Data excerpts
┄┄┄┄┄┄┄┄┄┄┄┄┄┄┄┄┄┄┄┄

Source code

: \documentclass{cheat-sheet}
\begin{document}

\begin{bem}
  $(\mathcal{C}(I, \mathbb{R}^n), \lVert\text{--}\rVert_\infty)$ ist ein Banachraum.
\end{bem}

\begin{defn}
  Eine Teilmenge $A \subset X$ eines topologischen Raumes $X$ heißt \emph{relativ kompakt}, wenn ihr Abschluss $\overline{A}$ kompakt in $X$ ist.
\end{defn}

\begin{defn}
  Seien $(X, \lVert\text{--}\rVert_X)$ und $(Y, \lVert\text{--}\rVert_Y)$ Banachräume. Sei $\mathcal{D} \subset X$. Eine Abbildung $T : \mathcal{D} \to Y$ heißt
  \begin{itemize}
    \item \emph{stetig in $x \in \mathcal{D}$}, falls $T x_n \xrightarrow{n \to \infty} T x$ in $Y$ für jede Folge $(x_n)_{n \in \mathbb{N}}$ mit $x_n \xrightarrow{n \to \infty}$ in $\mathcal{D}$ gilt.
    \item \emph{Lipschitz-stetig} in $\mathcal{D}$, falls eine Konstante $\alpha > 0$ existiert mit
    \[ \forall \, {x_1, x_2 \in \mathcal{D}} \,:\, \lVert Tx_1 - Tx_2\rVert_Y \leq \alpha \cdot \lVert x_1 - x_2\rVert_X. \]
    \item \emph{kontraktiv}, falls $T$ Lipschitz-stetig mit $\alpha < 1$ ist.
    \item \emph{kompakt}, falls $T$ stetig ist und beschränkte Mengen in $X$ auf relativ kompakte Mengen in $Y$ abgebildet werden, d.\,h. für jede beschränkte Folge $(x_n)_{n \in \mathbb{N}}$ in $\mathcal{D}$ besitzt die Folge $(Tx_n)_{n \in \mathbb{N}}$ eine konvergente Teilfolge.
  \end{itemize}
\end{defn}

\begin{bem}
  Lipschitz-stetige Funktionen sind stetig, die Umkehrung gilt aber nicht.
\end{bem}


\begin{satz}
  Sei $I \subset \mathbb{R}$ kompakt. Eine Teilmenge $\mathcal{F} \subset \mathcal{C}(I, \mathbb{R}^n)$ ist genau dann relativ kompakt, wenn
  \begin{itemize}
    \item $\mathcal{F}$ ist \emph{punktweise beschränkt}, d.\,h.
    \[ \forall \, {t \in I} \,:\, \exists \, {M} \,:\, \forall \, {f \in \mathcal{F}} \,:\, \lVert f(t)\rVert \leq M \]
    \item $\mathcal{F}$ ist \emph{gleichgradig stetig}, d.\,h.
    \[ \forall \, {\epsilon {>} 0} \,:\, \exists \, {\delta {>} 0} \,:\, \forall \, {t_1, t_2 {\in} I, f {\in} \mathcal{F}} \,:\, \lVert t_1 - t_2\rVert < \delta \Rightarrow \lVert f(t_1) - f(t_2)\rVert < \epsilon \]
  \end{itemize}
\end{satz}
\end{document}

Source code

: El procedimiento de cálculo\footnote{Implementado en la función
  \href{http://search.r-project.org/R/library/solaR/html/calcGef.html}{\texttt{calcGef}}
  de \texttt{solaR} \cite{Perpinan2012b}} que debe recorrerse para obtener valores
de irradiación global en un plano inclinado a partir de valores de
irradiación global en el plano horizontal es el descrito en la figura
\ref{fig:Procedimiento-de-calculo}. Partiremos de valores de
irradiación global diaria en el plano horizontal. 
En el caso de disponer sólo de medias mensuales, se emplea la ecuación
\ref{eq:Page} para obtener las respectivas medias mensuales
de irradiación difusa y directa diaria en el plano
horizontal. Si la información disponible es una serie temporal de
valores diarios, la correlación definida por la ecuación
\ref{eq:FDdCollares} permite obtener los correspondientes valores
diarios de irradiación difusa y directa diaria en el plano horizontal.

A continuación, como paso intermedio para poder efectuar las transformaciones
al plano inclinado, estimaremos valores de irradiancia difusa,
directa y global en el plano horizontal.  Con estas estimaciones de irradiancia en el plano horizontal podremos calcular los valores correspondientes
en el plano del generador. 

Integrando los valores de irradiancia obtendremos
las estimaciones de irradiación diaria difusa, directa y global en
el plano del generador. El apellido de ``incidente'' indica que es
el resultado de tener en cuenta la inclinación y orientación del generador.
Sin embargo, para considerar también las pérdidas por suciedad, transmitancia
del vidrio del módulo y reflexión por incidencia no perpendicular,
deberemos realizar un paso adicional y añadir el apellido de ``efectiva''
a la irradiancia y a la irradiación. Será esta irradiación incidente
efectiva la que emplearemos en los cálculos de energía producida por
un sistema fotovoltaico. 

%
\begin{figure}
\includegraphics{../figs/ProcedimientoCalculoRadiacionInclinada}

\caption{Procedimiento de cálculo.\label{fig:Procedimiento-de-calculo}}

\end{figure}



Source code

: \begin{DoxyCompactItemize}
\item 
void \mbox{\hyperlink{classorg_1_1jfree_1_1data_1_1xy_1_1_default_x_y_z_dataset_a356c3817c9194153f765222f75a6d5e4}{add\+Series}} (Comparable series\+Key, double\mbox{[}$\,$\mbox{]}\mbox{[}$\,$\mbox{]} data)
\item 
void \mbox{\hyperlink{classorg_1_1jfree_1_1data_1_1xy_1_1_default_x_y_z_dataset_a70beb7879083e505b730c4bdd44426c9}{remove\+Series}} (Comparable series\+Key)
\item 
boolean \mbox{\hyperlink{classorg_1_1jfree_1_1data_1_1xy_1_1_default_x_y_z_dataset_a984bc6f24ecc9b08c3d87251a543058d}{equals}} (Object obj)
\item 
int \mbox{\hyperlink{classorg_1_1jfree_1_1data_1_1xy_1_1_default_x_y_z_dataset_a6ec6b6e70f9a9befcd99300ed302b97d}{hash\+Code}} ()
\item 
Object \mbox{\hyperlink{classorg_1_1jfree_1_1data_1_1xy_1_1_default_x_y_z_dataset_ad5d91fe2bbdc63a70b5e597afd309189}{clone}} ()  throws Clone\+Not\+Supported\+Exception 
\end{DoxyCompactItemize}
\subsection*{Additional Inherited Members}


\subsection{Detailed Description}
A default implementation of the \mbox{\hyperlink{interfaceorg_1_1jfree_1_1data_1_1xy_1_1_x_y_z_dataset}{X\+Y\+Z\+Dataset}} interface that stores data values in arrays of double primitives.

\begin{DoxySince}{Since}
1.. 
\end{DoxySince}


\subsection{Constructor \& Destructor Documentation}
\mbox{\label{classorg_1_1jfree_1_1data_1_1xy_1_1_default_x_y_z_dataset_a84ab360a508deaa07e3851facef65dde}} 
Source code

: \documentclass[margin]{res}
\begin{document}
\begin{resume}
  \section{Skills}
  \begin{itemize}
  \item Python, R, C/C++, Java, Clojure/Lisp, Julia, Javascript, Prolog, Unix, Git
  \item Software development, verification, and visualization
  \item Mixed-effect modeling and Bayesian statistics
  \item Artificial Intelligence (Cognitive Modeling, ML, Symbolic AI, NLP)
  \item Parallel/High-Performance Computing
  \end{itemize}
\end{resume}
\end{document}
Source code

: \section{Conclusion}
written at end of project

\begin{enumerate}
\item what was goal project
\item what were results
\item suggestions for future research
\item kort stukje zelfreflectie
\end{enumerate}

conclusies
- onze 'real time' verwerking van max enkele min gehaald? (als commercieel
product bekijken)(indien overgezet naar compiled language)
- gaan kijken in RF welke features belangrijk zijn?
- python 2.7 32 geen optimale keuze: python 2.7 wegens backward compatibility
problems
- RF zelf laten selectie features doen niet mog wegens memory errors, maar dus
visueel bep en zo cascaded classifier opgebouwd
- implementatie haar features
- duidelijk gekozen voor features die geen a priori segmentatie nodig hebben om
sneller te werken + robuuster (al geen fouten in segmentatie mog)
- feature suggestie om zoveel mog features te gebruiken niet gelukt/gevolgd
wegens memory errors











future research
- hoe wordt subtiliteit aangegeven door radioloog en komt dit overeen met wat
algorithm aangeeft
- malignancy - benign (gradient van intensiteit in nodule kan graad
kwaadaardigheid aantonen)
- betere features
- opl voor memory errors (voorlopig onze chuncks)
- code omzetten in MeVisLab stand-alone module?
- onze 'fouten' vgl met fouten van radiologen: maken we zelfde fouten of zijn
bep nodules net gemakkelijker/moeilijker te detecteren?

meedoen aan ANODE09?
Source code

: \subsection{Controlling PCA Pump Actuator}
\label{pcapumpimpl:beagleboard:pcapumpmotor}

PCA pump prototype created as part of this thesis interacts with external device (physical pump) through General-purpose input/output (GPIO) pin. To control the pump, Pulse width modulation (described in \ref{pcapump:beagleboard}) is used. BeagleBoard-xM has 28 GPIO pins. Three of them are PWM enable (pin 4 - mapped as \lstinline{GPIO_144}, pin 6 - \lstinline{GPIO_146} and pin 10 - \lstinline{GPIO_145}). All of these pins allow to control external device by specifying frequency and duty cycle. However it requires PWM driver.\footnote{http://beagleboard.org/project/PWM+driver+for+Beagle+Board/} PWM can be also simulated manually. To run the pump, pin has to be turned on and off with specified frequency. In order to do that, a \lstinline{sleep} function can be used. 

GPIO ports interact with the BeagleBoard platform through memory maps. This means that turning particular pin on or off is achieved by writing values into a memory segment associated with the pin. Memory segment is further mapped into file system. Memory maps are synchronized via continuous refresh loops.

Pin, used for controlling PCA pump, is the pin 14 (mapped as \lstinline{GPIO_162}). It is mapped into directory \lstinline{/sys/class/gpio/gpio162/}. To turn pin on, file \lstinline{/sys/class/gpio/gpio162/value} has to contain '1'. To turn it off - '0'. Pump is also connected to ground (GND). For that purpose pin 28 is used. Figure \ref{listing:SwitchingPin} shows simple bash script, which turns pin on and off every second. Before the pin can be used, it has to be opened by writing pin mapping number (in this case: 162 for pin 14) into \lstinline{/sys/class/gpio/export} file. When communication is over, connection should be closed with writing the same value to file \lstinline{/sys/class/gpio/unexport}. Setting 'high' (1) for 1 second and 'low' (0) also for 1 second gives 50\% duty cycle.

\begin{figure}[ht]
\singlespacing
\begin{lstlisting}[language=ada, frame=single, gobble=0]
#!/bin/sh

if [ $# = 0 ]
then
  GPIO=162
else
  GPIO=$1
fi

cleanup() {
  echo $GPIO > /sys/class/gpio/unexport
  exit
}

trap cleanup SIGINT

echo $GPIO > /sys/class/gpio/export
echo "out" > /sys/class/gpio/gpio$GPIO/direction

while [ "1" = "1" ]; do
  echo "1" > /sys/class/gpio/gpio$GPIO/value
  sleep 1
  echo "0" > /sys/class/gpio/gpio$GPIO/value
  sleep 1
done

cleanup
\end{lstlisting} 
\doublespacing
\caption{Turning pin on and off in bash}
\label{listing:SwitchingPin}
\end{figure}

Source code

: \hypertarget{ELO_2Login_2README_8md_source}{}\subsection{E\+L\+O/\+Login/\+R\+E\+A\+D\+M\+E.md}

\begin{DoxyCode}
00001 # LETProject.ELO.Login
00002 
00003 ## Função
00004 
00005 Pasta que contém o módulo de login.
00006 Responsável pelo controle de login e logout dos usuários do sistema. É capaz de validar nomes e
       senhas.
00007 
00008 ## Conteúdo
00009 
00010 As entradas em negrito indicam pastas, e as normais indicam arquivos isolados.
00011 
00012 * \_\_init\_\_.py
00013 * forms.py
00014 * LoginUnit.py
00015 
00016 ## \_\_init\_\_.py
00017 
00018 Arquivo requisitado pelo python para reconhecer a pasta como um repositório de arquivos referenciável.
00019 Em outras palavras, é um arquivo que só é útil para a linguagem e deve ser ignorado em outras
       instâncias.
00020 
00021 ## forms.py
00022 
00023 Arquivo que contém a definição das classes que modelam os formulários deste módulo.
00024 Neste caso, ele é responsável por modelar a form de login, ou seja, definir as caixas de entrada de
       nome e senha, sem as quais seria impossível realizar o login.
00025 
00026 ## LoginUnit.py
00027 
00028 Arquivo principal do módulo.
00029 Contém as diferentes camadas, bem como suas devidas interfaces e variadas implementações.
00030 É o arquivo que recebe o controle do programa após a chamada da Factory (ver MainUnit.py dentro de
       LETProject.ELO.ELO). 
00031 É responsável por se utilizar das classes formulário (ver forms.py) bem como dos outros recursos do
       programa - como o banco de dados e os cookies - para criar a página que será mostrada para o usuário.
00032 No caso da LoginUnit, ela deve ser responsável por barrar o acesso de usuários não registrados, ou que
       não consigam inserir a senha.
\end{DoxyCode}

┄┄┄┄┄┄┄┄┄┄┄┄┄┄┄┄┄┄┄┄

PROMPT
If a line in the data above includes the string "incidente", copy it.

ANSWER TO THIS TASK
el plano del generador. El apellido de ``incidente'' indica que es
a la irradiancia y a la irradiación. Será esta irradiación incidente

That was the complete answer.